• [Task to carry out]
Return all the data exactly, keeping the pictures out.
Provided data: Begin
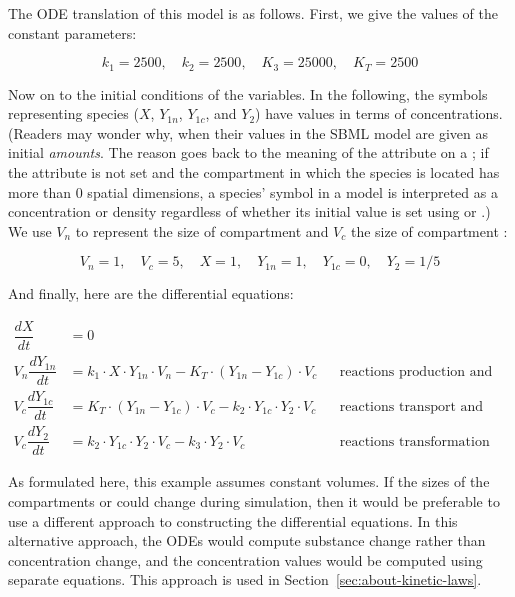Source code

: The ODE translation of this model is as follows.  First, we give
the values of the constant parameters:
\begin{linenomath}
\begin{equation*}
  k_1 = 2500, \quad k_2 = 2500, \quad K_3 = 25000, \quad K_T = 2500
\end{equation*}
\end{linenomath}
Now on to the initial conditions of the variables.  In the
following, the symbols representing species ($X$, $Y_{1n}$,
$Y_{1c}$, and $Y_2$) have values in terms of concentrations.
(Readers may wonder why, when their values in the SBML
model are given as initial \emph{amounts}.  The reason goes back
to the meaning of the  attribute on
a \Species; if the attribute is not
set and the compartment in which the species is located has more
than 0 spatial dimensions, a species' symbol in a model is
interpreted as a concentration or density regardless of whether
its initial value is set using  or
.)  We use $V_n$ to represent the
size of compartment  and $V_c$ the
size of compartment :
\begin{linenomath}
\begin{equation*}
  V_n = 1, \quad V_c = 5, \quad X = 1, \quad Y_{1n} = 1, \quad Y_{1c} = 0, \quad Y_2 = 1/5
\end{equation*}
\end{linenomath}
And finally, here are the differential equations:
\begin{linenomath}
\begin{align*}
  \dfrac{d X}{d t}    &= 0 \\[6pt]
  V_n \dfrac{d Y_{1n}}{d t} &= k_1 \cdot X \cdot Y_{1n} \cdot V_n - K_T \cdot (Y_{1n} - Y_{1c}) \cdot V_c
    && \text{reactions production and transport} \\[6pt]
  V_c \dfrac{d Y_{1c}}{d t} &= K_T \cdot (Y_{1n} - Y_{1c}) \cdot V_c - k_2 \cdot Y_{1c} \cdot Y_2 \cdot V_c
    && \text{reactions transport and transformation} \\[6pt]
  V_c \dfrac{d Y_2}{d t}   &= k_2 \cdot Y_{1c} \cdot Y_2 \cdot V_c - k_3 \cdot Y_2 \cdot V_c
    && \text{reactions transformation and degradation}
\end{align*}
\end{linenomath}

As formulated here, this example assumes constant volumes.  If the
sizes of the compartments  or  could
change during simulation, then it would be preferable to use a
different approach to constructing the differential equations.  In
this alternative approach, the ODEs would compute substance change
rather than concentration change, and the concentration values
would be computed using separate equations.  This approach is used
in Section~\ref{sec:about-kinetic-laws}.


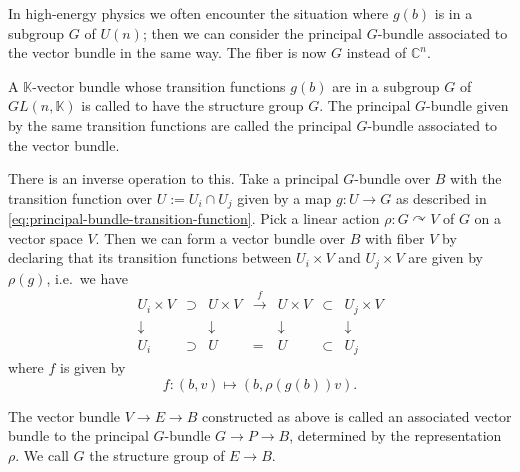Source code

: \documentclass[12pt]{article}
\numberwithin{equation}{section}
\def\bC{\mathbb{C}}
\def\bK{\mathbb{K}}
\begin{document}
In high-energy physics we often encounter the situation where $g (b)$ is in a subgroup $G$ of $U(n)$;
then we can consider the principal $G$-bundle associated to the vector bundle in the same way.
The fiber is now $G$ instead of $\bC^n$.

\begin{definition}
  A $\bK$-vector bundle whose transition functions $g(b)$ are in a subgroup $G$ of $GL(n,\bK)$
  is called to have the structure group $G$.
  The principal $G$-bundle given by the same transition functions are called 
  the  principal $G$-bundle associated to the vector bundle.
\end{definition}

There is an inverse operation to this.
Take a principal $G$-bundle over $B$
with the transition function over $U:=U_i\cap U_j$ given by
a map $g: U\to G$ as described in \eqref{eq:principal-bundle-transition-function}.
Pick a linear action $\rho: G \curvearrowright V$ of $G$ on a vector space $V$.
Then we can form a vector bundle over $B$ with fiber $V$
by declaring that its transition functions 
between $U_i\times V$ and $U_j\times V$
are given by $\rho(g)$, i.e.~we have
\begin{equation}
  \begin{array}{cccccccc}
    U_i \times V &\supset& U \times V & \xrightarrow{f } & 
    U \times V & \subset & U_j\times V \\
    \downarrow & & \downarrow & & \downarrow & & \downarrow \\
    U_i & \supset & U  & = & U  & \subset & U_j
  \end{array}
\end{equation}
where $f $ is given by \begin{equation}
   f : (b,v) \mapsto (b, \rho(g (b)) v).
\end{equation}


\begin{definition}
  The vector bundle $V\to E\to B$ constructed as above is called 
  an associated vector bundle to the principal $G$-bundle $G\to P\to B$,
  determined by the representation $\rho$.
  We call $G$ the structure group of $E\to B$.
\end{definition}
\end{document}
Provided data: End
• [Result for this task]
Source code

: The ODE translation of this model is as follows.  First, we give
the values of the constant parameters:
\begin{linenomath}
\begin{equation*}
  k_1 = 2500, \quad k_2 = 2500, \quad K_3 = 25000, \quad K_T = 2500
\end{equation*}
\end{linenomath}
Now on to the initial conditions of the variables.  In the
following, the symbols representing species ($X$, $Y_{1n}$,
$Y_{1c}$, and $Y_2$) have values in terms of concentrations.
(Readers may wonder why, when their values in the SBML
model are given as initial \emph{amounts}.  The reason goes back
to the meaning of the  attribute on
a \Species; if the attribute is not
set and the compartment in which the species is located has more
than 0 spatial dimensions, a species' symbol in a model is
interpreted as a concentration or density regardless of whether
its initial value is set using  or
.)  We use $V_n$ to represent the
size of compartment  and $V_c$ the
size of compartment :
\begin{linenomath}
\begin{equation*}
  V_n = 1, \quad V_c = 5, \quad X = 1, \quad Y_{1n} = 1, \quad Y_{1c} = 0, \quad Y_2 = 1/5
\end{equation*}
\end{linenomath}
And finally, here are the differential equations:
\begin{linenomath}
\begin{align*}
  \dfrac{d X}{d t}    &= 0 \\[6pt]
  V_n \dfrac{d Y_{1n}}{d t} &= k_1 \cdot X \cdot Y_{1n} \cdot V_n - K_T \cdot (Y_{1n} - Y_{1c}) \cdot V_c
    && \text{reactions production and transport} \\[6pt]
  V_c \dfrac{d Y_{1c}}{d t} &= K_T \cdot (Y_{1n} - Y_{1c}) \cdot V_c - k_2 \cdot Y_{1c} \cdot Y_2 \cdot V_c
    && \text{reactions transport and transformation} \\[6pt]
  V_c \dfrac{d Y_2}{d t}   &= k_2 \cdot Y_{1c} \cdot Y_2 \cdot V_c - k_3 \cdot Y_2 \cdot V_c
    && \text{reactions transformation and degradation}
\end{align*}
\end{linenomath}

As formulated here, this example assumes constant volumes.  If the
sizes of the compartments  or  could
change during simulation, then it would be preferable to use a
different approach to constructing the differential equations.  In
this alternative approach, the ODEs would compute substance change
rather than concentration change, and the concentration values
would be computed using separate equations.  This approach is used
in Section~\ref{sec:about-kinetic-laws}.


Source code

: \documentclass[12pt]{article}
\numberwithin{equation}{section}
\def\bC{\mathbb{C}}
\def\bK{\mathbb{K}}
\begin{document}
In high-energy physics we often encounter the situation where $g (b)$ is in a subgroup $G$ of $U(n)$;
then we can consider the principal $G$-bundle associated to the vector bundle in the same way.
The fiber is now $G$ instead of $\bC^n$.

\begin{definition}
  A $\bK$-vector bundle whose transition functions $g(b)$ are in a subgroup $G$ of $GL(n,\bK)$
  is called to have the structure group $G$.
  The principal $G$-bundle given by the same transition functions are called 
  the  principal $G$-bundle associated to the vector bundle.
\end{definition}

There is an inverse operation to this.
Take a principal $G$-bundle over $B$
with the transition function over $U:=U_i\cap U_j$ given by
a map $g: U\to G$ as described in \eqref{eq:principal-bundle-transition-function}.
Pick a linear action $\rho: G \curvearrowright V$ of $G$ on a vector space $V$.
Then we can form a vector bundle over $B$ with fiber $V$
by declaring that its transition functions 
between $U_i\times V$ and $U_j\times V$
are given by $\rho(g)$, i.e.~we have
\begin{equation}
  \begin{array}{cccccccc}
    U_i \times V &\supset& U \times V & \xrightarrow{f } & 
    U \times V & \subset & U_j\times V \\
    \downarrow & & \downarrow & & \downarrow & & \downarrow \\
    U_i & \supset & U  & = & U  & \subset & U_j
  \end{array}
\end{equation}
where $f $ is given by \begin{equation}
   f : (b,v) \mapsto (b, \rho(g (b)) v).
\end{equation}


\begin{definition}
  The vector bundle $V\to E\to B$ constructed as above is called 
  an associated vector bundle to the principal $G$-bundle $G\to P\to B$,
  determined by the representation $\rho$.
  We call $G$ the structure group of $E\to B$.
\end{definition}
\end{document}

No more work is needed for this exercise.